**What the exercise asks:** Go through the following data and transcribe exactly the stretch of lines from the one holding "użytkownika na raz." to the one holding "#### Podsumowanie", both included.

***** Data records *****

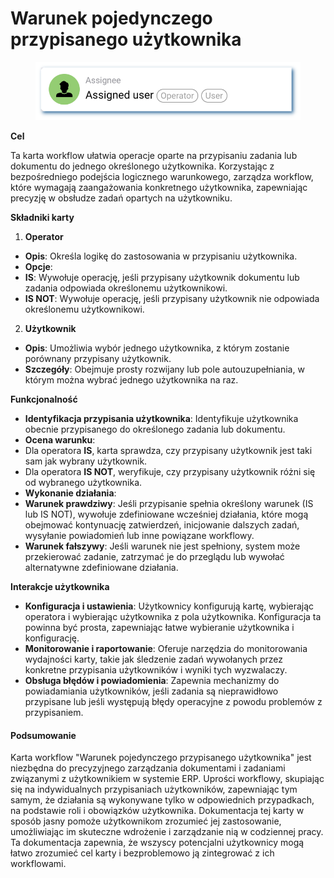 # Warunek pojedynczego przypisanego użytkownika

<figure><img src="../../../.gitbook/assets/userlmn_77e991cee96598023f9a3ac7ad230e50.png" alt=""><figcaption></figcaption></figure>

**Cel**

Ta karta workflow ułatwia operacje oparte na przypisaniu zadania lub dokumentu do jednego określonego użytkownika. Korzystając z bezpośredniego podejścia logicznego warunkowego, zarządza workflow, które wymagają zaangażowania konkretnego użytkownika, zapewniając precyzję w obsłudze zadań opartych na użytkowniku.

**Składniki karty**

1. **Operator**
* **Opis**: Określa logikę do zastosowania w przypisaniu użytkownika.
* **Opcje**:
* **IS**: Wywołuje operację, jeśli przypisany użytkownik dokumentu lub zadania odpowiada określonemu użytkownikowi.
* **IS NOT**: Wywołuje operację, jeśli przypisany użytkownik nie odpowiada określonemu użytkownikowi.
2. **Użytkownik**
* **Opis**: Umożliwia wybór jednego użytkownika, z którym zostanie porównany przypisany użytkownik.
* **Szczegóły**: Obejmuje prosty rozwijany lub pole autouzupełniania, w którym można wybrać jednego użytkownika na raz.

**Funkcjonalność**

* **Identyfikacja przypisania użytkownika**: Identyfikuje użytkownika obecnie przypisanego do określonego zadania lub dokumentu.
* **Ocena warunku**:
* Dla operatora **IS**, karta sprawdza, czy przypisany użytkownik jest taki sam jak wybrany użytkownik.
* Dla operatora **IS NOT**, weryfikuje, czy przypisany użytkownik różni się od wybranego użytkownika.
* **Wykonanie działania**:
* **Warunek prawdziwy**: Jeśli przypisanie spełnia określony warunek (IS lub IS NOT), wywołuje zdefiniowane wcześniej działania, które mogą obejmować kontynuację zatwierdzeń, inicjowanie dalszych zadań, wysyłanie powiadomień lub inne powiązane workflowy.
* **Warunek fałszywy**: Jeśli warunek nie jest spełniony, system może przekierować zadanie, zatrzymać je do przeglądu lub wywołać alternatywne zdefiniowane działania.

**Interakcje użytkownika**

* **Konfiguracja i ustawienia**: Użytkownicy konfigurują kartę, wybierając operatora i wybierając użytkownika z pola użytkownika. Konfiguracja ta powinna być prosta, zapewniając łatwe wybieranie użytkownika i konfigurację.
* **Monitorowanie i raportowanie**: Oferuje narzędzia do monitorowania wydajności karty, takie jak śledzenie zadań wywołanych przez konkretne przypisania użytkowników i wyniki tych wyzwalaczy.
* **Obsługa błędów i powiadomienia**: Zapewnia mechanizmy do powiadamiania użytkowników, jeśli zadania są nieprawidłowo przypisane lub jeśli występują błędy operacyjne z powodu problemów z przypisaniem.

#### Podsumowanie

Karta workflow "Warunek pojedynczego przypisanego użytkownika" jest niezbędna do precyzyjnego zarządzania dokumentami i zadaniami związanymi z użytkownikiem w systemie ERP. Uprości workflowy, skupiając się na indywidualnych przypisaniach użytkowników, zapewniając tym samym, że działania są wykonywane tylko w odpowiednich przypadkach, na podstawie roli i obowiązków użytkownika. Dokumentacja tej karty w sposób jasny pomoże użytkownikom zrozumieć jej zastosowanie, umożliwiając im skuteczne wdrożenie i zarządzanie nią w codziennej pracy. Ta dokumentacja zapewnia, że wszyscy potencjalni użytkownicy mogą łatwo zrozumieć cel karty i bezproblemowo ją zintegrować z ich workflowami.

*****

**Task answer:**
* **Szczegóły**: Obejmuje prosty rozwijany lub pole autouzupełniania, w którym można wybrać jednego użytkownika na raz.

**Funkcjonalność**

* **Identyfikacja przypisania użytkownika**: Identyfikuje użytkownika obecnie przypisanego do określonego zadania lub dokumentu.
* **Ocena warunku**:
* Dla operatora **IS**, karta sprawdza, czy przypisany użytkownik jest taki sam jak wybrany użytkownik.
* Dla operatora **IS NOT**, weryfikuje, czy przypisany użytkownik różni się od wybranego użytkownika.
* **Wykonanie działania**:
* **Warunek prawdziwy**: Jeśli przypisanie spełnia określony warunek (IS lub IS NOT), wywołuje zdefiniowane wcześniej działania, które mogą obejmować kontynuację zatwierdzeń, inicjowanie dalszych zadań, wysyłanie powiadomień lub inne powiązane workflowy.
* **Warunek fałszywy**: Jeśli warunek nie jest spełniony, system może przekierować zadanie, zatrzymać je do przeglądu lub wywołać alternatywne zdefiniowane działania.

**Interakcje użytkownika**

* **Konfiguracja i ustawienia**: Użytkownicy konfigurują kartę, wybierając operatora i wybierając użytkownika z pola użytkownika. Konfiguracja ta powinna być prosta, zapewniając łatwe wybieranie użytkownika i konfigurację.
* **Monitorowanie i raportowanie**: Oferuje narzędzia do monitorowania wydajności karty, takie jak śledzenie zadań wywołanych przez konkretne przypisania użytkowników i wyniki tych wyzwalaczy.
* **Obsługa błędów i powiadomienia**: Zapewnia mechanizmy do powiadamiania użytkowników, jeśli zadania są nieprawidłowo przypisane lub jeśli występują błędy operacyjne z powodu problemów z przypisaniem.

#### Podsumowanie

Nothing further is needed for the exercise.